**DIRECTIONS**
Reproduce exactly, with no other output, every line of the data below from the line containing "5. 安全隐私，放心观看" to the end, inclusive.

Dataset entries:
⁂

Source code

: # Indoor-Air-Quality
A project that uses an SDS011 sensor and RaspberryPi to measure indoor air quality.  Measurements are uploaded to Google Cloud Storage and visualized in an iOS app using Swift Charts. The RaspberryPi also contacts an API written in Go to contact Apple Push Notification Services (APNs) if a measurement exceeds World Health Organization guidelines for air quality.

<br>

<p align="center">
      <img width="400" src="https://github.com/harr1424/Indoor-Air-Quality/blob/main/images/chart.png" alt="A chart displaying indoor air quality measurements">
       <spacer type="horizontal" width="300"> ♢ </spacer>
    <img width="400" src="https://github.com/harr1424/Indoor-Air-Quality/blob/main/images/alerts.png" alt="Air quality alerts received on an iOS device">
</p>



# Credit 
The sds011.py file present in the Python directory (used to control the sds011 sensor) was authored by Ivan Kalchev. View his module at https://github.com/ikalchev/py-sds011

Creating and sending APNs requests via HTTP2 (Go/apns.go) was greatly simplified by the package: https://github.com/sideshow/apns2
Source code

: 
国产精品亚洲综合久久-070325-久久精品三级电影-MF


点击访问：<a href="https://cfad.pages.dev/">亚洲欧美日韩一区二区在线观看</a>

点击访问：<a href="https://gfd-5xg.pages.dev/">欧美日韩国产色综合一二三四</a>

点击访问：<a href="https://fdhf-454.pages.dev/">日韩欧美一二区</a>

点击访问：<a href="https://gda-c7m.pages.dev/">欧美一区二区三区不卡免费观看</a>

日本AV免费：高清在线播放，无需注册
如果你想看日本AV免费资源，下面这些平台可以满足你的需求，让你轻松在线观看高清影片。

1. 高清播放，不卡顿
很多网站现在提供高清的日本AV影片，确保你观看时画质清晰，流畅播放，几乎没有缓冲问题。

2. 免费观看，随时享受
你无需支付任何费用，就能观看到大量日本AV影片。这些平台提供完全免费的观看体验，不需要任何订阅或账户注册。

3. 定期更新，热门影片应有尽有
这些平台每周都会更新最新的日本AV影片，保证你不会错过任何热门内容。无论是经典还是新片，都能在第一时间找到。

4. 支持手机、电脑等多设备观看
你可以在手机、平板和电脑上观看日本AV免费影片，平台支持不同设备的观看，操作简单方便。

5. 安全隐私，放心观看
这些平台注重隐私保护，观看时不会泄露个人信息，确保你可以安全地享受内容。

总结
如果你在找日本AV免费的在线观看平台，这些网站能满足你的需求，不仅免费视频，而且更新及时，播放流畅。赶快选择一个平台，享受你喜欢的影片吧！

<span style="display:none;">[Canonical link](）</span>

⁂

**ANSWER SPACE**
5. 安全隐私，放心观看
这些平台注重隐私保护，观看时不会泄露个人信息，确保你可以安全地享受内容。

总结
如果你在找日本AV免费的在线观看平台，这些网站能满足你的需求，不仅免费视频，而且更新及时，播放流畅。赶快选择一个平台，享受你喜欢的影片吧！

<span style="display:none;">[Canonical link](）</span>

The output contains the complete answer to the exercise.